— Task prompt —
Would you output all the lines below precisely as they stand, leaving each picture out?

Entries taken from a collection:
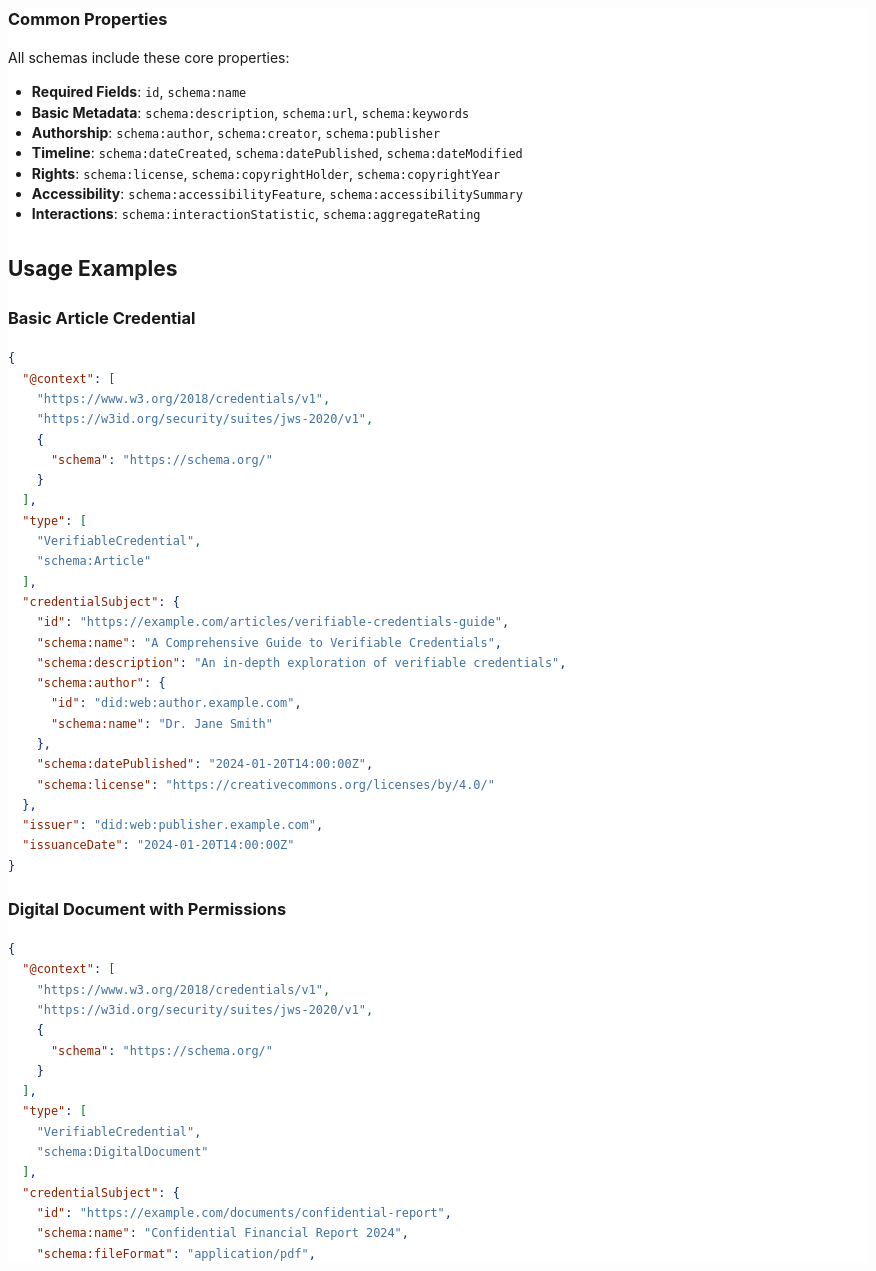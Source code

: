 ### Common Properties

All schemas include these core properties:

- **Required Fields**: `id`, `schema:name`
- **Basic Metadata**: `schema:description`, `schema:url`, `schema:keywords`
- **Authorship**: `schema:author`, `schema:creator`, `schema:publisher`
- **Timeline**: `schema:dateCreated`, `schema:datePublished`, `schema:dateModified`
- **Rights**: `schema:license`, `schema:copyrightHolder`, `schema:copyrightYear`
- **Accessibility**: `schema:accessibilityFeature`, `schema:accessibilitySummary`
- **Interactions**: `schema:interactionStatistic`, `schema:aggregateRating`

## Usage Examples

### Basic Article Credential

```json
{
  "@context": [
    "https://www.w3.org/2018/credentials/v1",
    "https://w3id.org/security/suites/jws-2020/v1",
    {
      "schema": "https://schema.org/"
    }
  ],
  "type": [
    "VerifiableCredential",
    "schema:Article"
  ],
  "credentialSubject": {
    "id": "https://example.com/articles/verifiable-credentials-guide",
    "schema:name": "A Comprehensive Guide to Verifiable Credentials",
    "schema:description": "An in-depth exploration of verifiable credentials",
    "schema:author": {
      "id": "did:web:author.example.com",
      "schema:name": "Dr. Jane Smith"
    },
    "schema:datePublished": "2024-01-20T14:00:00Z",
    "schema:license": "https://creativecommons.org/licenses/by/4.0/"
  },
  "issuer": "did:web:publisher.example.com",
  "issuanceDate": "2024-01-20T14:00:00Z"
}
```

### Digital Document with Permissions

```json
{
  "@context": [
    "https://www.w3.org/2018/credentials/v1",
    "https://w3id.org/security/suites/jws-2020/v1",
    {
      "schema": "https://schema.org/"
    }
  ],
  "type": [
    "VerifiableCredential",
    "schema:DigitalDocument"
  ],
  "credentialSubject": {
    "id": "https://example.com/documents/confidential-report",
    "schema:name": "Confidential Financial Report 2024",
    "schema:fileFormat": "application/pdf",
```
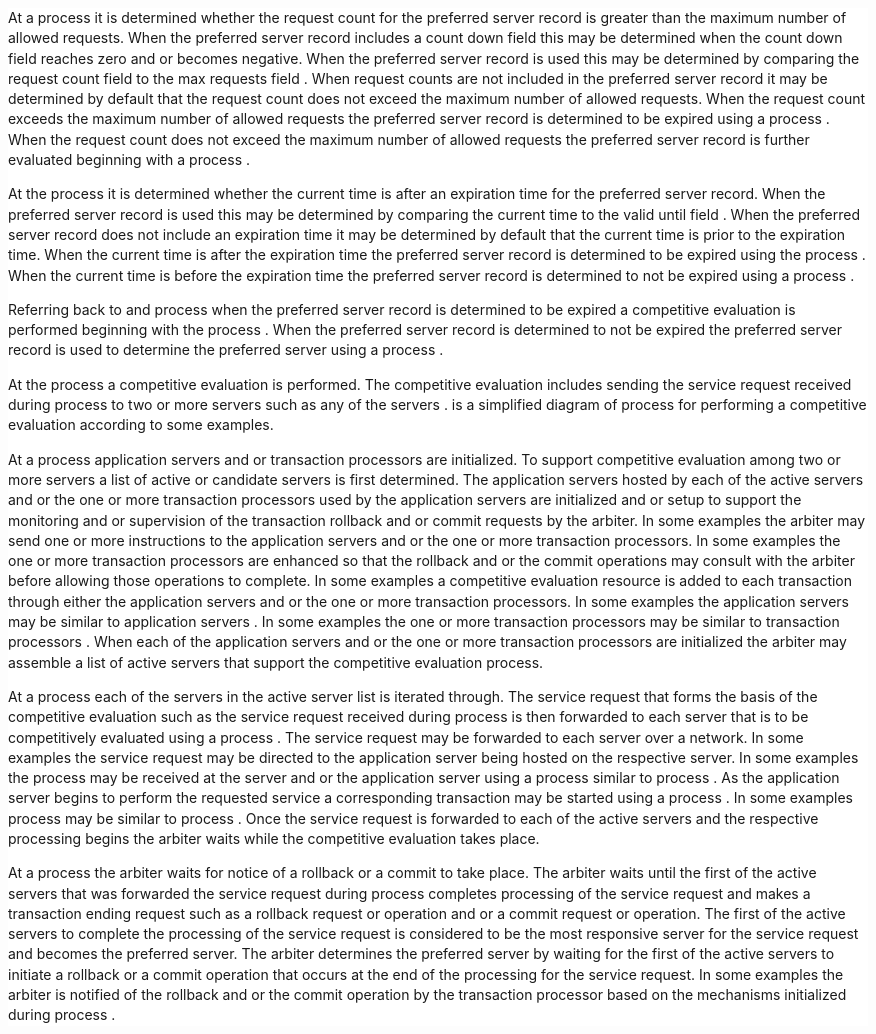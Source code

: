 At a process it is determined whether the request count for the preferred server record is greater than the maximum number of allowed requests. When the preferred server record includes a count down field this may be determined when the count down field reaches zero and or becomes negative. When the preferred server record is used this may be determined by comparing the request count field to the max requests field . When request counts are not included in the preferred server record it may be determined by default that the request count does not exceed the maximum number of allowed requests. When the request count exceeds the maximum number of allowed requests the preferred server record is determined to be expired using a process . When the request count does not exceed the maximum number of allowed requests the preferred server record is further evaluated beginning with a process .

At the process it is determined whether the current time is after an expiration time for the preferred server record. When the preferred server record is used this may be determined by comparing the current time to the valid until field . When the preferred server record does not include an expiration time it may be determined by default that the current time is prior to the expiration time. When the current time is after the expiration time the preferred server record is determined to be expired using the process . When the current time is before the expiration time the preferred server record is determined to not be expired using a process .

Referring back to and process when the preferred server record is determined to be expired a competitive evaluation is performed beginning with the process . When the preferred server record is determined to not be expired the preferred server record is used to determine the preferred server using a process .

At the process a competitive evaluation is performed. The competitive evaluation includes sending the service request received during process to two or more servers such as any of the servers . is a simplified diagram of process for performing a competitive evaluation according to some examples.

At a process application servers and or transaction processors are initialized. To support competitive evaluation among two or more servers a list of active or candidate servers is first determined. The application servers hosted by each of the active servers and or the one or more transaction processors used by the application servers are initialized and or setup to support the monitoring and or supervision of the transaction rollback and or commit requests by the arbiter. In some examples the arbiter may send one or more instructions to the application servers and or the one or more transaction processors. In some examples the one or more transaction processors are enhanced so that the rollback and or the commit operations may consult with the arbiter before allowing those operations to complete. In some examples a competitive evaluation resource is added to each transaction through either the application servers and or the one or more transaction processors. In some examples the application servers may be similar to application servers . In some examples the one or more transaction processors may be similar to transaction processors . When each of the application servers and or the one or more transaction processors are initialized the arbiter may assemble a list of active servers that support the competitive evaluation process.

At a process each of the servers in the active server list is iterated through. The service request that forms the basis of the competitive evaluation such as the service request received during process is then forwarded to each server that is to be competitively evaluated using a process . The service request may be forwarded to each server over a network. In some examples the service request may be directed to the application server being hosted on the respective server. In some examples the process may be received at the server and or the application server using a process similar to process . As the application server begins to perform the requested service a corresponding transaction may be started using a process . In some examples process may be similar to process . Once the service request is forwarded to each of the active servers and the respective processing begins the arbiter waits while the competitive evaluation takes place.

At a process the arbiter waits for notice of a rollback or a commit to take place. The arbiter waits until the first of the active servers that was forwarded the service request during process completes processing of the service request and makes a transaction ending request such as a rollback request or operation and or a commit request or operation. The first of the active servers to complete the processing of the service request is considered to be the most responsive server for the service request and becomes the preferred server. The arbiter determines the preferred server by waiting for the first of the active servers to initiate a rollback or a commit operation that occurs at the end of the processing for the service request. In some examples the arbiter is notified of the rollback and or the commit operation by the transaction processor based on the mechanisms initialized during process .
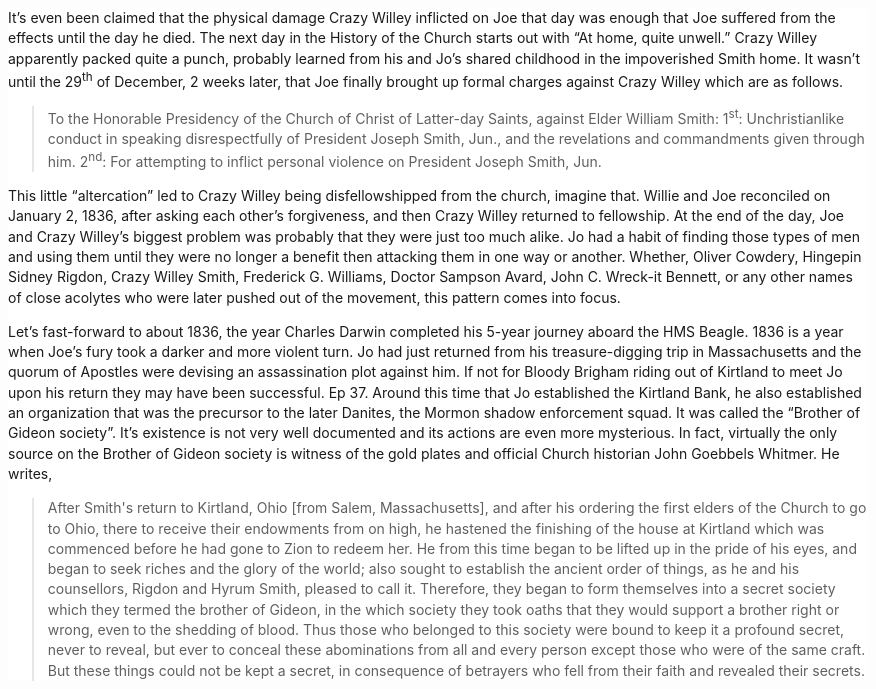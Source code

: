 It’s even been claimed that the physical damage Crazy Willey inflicted
on Joe that day was enough that Joe suffered from the effects until the
day he died. The next day in the History of the Church starts out with
“At home, quite unwell.” Crazy Willey apparently packed quite a punch,
probably learned from his and Jo’s shared childhood in the impoverished
Smith home. It wasn’t until the 29<sup>th</sup> of December, 2 weeks
later, that Joe finally brought up formal charges against Crazy Willey
which are as follows.

> To the Honorable Presidency of the Church of Christ of Latter-day
> Saints, against Elder William Smith: 1<sup>st</sup>: Unchristianlike
> conduct in speaking disrespectfully of President Joseph Smith, Jun.,
> and the revelations and commandments given through him.
> 2<sup>nd</sup>: For attempting to inflict personal violence on
> President Joseph Smith, Jun.

This little “altercation” led to Crazy Willey being disfellowshipped
from the church, imagine that. Willie and Joe reconciled on January 2,
1836, after asking each other’s forgiveness, and then Crazy Willey
returned to fellowship. At the end of the day, Joe and Crazy Willey’s
biggest problem was probably that they were just too much alike. Jo had
a habit of finding those types of men and using them until they were no
longer a benefit then attacking them in one way or another. Whether,
Oliver Cowdery, Hingepin Sidney Rigdon, Crazy Willey Smith, Frederick G.
Williams, Doctor Sampson Avard, John C. Wreck-it Bennett, or any other
names of close acolytes who were later pushed out of the movement, this
pattern comes into focus.

Let’s fast-forward to about 1836, the year Charles Darwin completed his
5-year journey aboard the HMS Beagle. 1836 is a year when Joe’s fury
took a darker and more violent turn. Jo had just returned from his
treasure-digging trip in Massachusetts and the quorum of Apostles were
devising an assassination plot against him. If not for Bloody Brigham
riding out of Kirtland to meet Jo upon his return they may have been
successful. Ep 37. Around this time that Jo established the Kirtland
Bank, he also established an organization that was the precursor to the
later Danites, the Mormon shadow enforcement squad. It was called the
“Brother of Gideon society”. It’s existence is not very well
documented and its actions are even more mysterious. In fact, virtually
the only source on the Brother of Gideon society is witness of the gold
plates and official Church historian John Goebbels Whitmer. He writes,

> After Smith's return to Kirtland, Ohio \[from Salem, Massachusetts\],
> and after his ordering the first elders of the Church to go to Ohio,
> there to receive their endowments from on high, he hastened the
> finishing of the house at Kirtland which was commenced before he had
> gone to Zion to redeem her. He from this time began to be lifted up in
> the pride of his eyes, and began to seek riches and the glory of the
> world; also sought to establish the ancient order of things, as he and
> his counsellors, Rigdon and Hyrum Smith, pleased to call it.
> Therefore, they began to form themselves into a secret society which
> they termed the brother of Gideon, in the which society they took
> oaths that they would support a brother right or wrong, even to the
> shedding of blood. Thus those who belonged to this society were bound
> to keep it a profound secret, never to reveal, but ever to conceal
> these abominations from all and every person except those who were of
> the same craft. But these things could not be kept a secret, in
> consequence of betrayers who fell from their faith and revealed their
> secrets.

— Output of the task —
Source code

: ### Common Properties

All schemas include these core properties:

- **Required Fields**: `id`, `schema:name`
- **Basic Metadata**: `schema:description`, `schema:url`, `schema:keywords`
- **Authorship**: `schema:author`, `schema:creator`, `schema:publisher`
- **Timeline**: `schema:dateCreated`, `schema:datePublished`, `schema:dateModified`
- **Rights**: `schema:license`, `schema:copyrightHolder`, `schema:copyrightYear`
- **Accessibility**: `schema:accessibilityFeature`, `schema:accessibilitySummary`
- **Interactions**: `schema:interactionStatistic`, `schema:aggregateRating`

## Usage Examples

### Basic Article Credential

```json
{
  "@context": [
    "https://www.w3.org/2018/credentials/v1",
    "https://w3id.org/security/suites/jws-2020/v1",
    {
      "schema": "https://schema.org/"
    }
  ],
  "type": [
    "VerifiableCredential",
    "schema:Article"
  ],
  "credentialSubject": {
    "id": "https://example.com/articles/verifiable-credentials-guide",
    "schema:name": "A Comprehensive Guide to Verifiable Credentials",
    "schema:description": "An in-depth exploration of verifiable credentials",
    "schema:author": {
      "id": "did:web:author.example.com",
      "schema:name": "Dr. Jane Smith"
    },
    "schema:datePublished": "2024-01-20T14:00:00Z",
    "schema:license": "https://creativecommons.org/licenses/by/4.0/"
  },
  "issuer": "did:web:publisher.example.com",
  "issuanceDate": "2024-01-20T14:00:00Z"
}
```

### Digital Document with Permissions

```json
{
  "@context": [
    "https://www.w3.org/2018/credentials/v1",
    "https://w3id.org/security/suites/jws-2020/v1",
    {
      "schema": "https://schema.org/"
    }
  ],
  "type": [
    "VerifiableCredential",
    "schema:DigitalDocument"
  ],
  "credentialSubject": {
    "id": "https://example.com/documents/confidential-report",
    "schema:name": "Confidential Financial Report 2024",
    "schema:fileFormat": "application/pdf",
```
Source code

: At a process it is determined whether the request count for the preferred server record is greater than the maximum number of allowed requests. When the preferred server record includes a count down field this may be determined when the count down field reaches zero and or becomes negative. When the preferred server record is used this may be determined by comparing the request count field to the max requests field . When request counts are not included in the preferred server record it may be determined by default that the request count does not exceed the maximum number of allowed requests. When the request count exceeds the maximum number of allowed requests the preferred server record is determined to be expired using a process . When the request count does not exceed the maximum number of allowed requests the preferred server record is further evaluated beginning with a process .

At the process it is determined whether the current time is after an expiration time for the preferred server record. When the preferred server record is used this may be determined by comparing the current time to the valid until field . When the preferred server record does not include an expiration time it may be determined by default that the current time is prior to the expiration time. When the current time is after the expiration time the preferred server record is determined to be expired using the process . When the current time is before the expiration time the preferred server record is determined to not be expired using a process .

Referring back to and process when the preferred server record is determined to be expired a competitive evaluation is performed beginning with the process . When the preferred server record is determined to not be expired the preferred server record is used to determine the preferred server using a process .

At the process a competitive evaluation is performed. The competitive evaluation includes sending the service request received during process to two or more servers such as any of the servers . is a simplified diagram of process for performing a competitive evaluation according to some examples.

At a process application servers and or transaction processors are initialized. To support competitive evaluation among two or more servers a list of active or candidate servers is first determined. The application servers hosted by each of the active servers and or the one or more transaction processors used by the application servers are initialized and or setup to support the monitoring and or supervision of the transaction rollback and or commit requests by the arbiter. In some examples the arbiter may send one or more instructions to the application servers and or the one or more transaction processors. In some examples the one or more transaction processors are enhanced so that the rollback and or the commit operations may consult with the arbiter before allowing those operations to complete. In some examples a competitive evaluation resource is added to each transaction through either the application servers and or the one or more transaction processors. In some examples the application servers may be similar to application servers . In some examples the one or more transaction processors may be similar to transaction processors . When each of the application servers and or the one or more transaction processors are initialized the arbiter may assemble a list of active servers that support the competitive evaluation process.

At a process each of the servers in the active server list is iterated through. The service request that forms the basis of the competitive evaluation such as the service request received during process is then forwarded to each server that is to be competitively evaluated using a process . The service request may be forwarded to each server over a network. In some examples the service request may be directed to the application server being hosted on the respective server. In some examples the process may be received at the server and or the application server using a process similar to process . As the application server begins to perform the requested service a corresponding transaction may be started using a process . In some examples process may be similar to process . Once the service request is forwarded to each of the active servers and the respective processing begins the arbiter waits while the competitive evaluation takes place.

At a process the arbiter waits for notice of a rollback or a commit to take place. The arbiter waits until the first of the active servers that was forwarded the service request during process completes processing of the service request and makes a transaction ending request such as a rollback request or operation and or a commit request or operation. The first of the active servers to complete the processing of the service request is considered to be the most responsive server for the service request and becomes the preferred server. The arbiter determines the preferred server by waiting for the first of the active servers to initiate a rollback or a commit operation that occurs at the end of the processing for the service request. In some examples the arbiter is notified of the rollback and or the commit operation by the transaction processor based on the mechanisms initialized during process .
Source code

: It’s even been claimed that the physical damage Crazy Willey inflicted
on Joe that day was enough that Joe suffered from the effects until the
day he died. The next day in the History of the Church starts out with
“At home, quite unwell.” Crazy Willey apparently packed quite a punch,
probably learned from his and Jo’s shared childhood in the impoverished
Smith home. It wasn’t until the 29<sup>th</sup> of December, 2 weeks
later, that Joe finally brought up formal charges against Crazy Willey
which are as follows.

> To the Honorable Presidency of the Church of Christ of Latter-day
> Saints, against Elder William Smith: 1<sup>st</sup>: Unchristianlike
> conduct in speaking disrespectfully of President Joseph Smith, Jun.,
> and the revelations and commandments given through him.
> 2<sup>nd</sup>: For attempting to inflict personal violence on
> President Joseph Smith, Jun.

This little “altercation” led to Crazy Willey being disfellowshipped
from the church, imagine that. Willie and Joe reconciled on January 2,
1836, after asking each other’s forgiveness, and then Crazy Willey
returned to fellowship. At the end of the day, Joe and Crazy Willey’s
biggest problem was probably that they were just too much alike. Jo had
a habit of finding those types of men and using them until they were no
longer a benefit then attacking them in one way or another. Whether,
Oliver Cowdery, Hingepin Sidney Rigdon, Crazy Willey Smith, Frederick G.
Williams, Doctor Sampson Avard, John C. Wreck-it Bennett, or any other
names of close acolytes who were later pushed out of the movement, this
pattern comes into focus.

Let’s fast-forward to about 1836, the year Charles Darwin completed his
5-year journey aboard the HMS Beagle. 1836 is a year when Joe’s fury
took a darker and more violent turn. Jo had just returned from his
treasure-digging trip in Massachusetts and the quorum of Apostles were
devising an assassination plot against him. If not for Bloody Brigham
riding out of Kirtland to meet Jo upon his return they may have been
successful. Ep 37. Around this time that Jo established the Kirtland
Bank, he also established an organization that was the precursor to the
later Danites, the Mormon shadow enforcement squad. It was called the
“Brother of Gideon society”. It’s existence is not very well
documented and its actions are even more mysterious. In fact, virtually
the only source on the Brother of Gideon society is witness of the gold
plates and official Church historian John Goebbels Whitmer. He writes,

> After Smith's return to Kirtland, Ohio \[from Salem, Massachusetts\],
> and after his ordering the first elders of the Church to go to Ohio,
> there to receive their endowments from on high, he hastened the
> finishing of the house at Kirtland which was commenced before he had
> gone to Zion to redeem her. He from this time began to be lifted up in
> the pride of his eyes, and began to seek riches and the glory of the
> world; also sought to establish the ancient order of things, as he and
> his counsellors, Rigdon and Hyrum Smith, pleased to call it.
> Therefore, they began to form themselves into a secret society which
> they termed the brother of Gideon, in the which society they took
> oaths that they would support a brother right or wrong, even to the
> shedding of blood. Thus those who belonged to this society were bound
> to keep it a profound secret, never to reveal, but ever to conceal
> these abominations from all and every person except those who were of
> the same craft. But these things could not be kept a secret, in
> consequence of betrayers who fell from their faith and revealed their
> secrets.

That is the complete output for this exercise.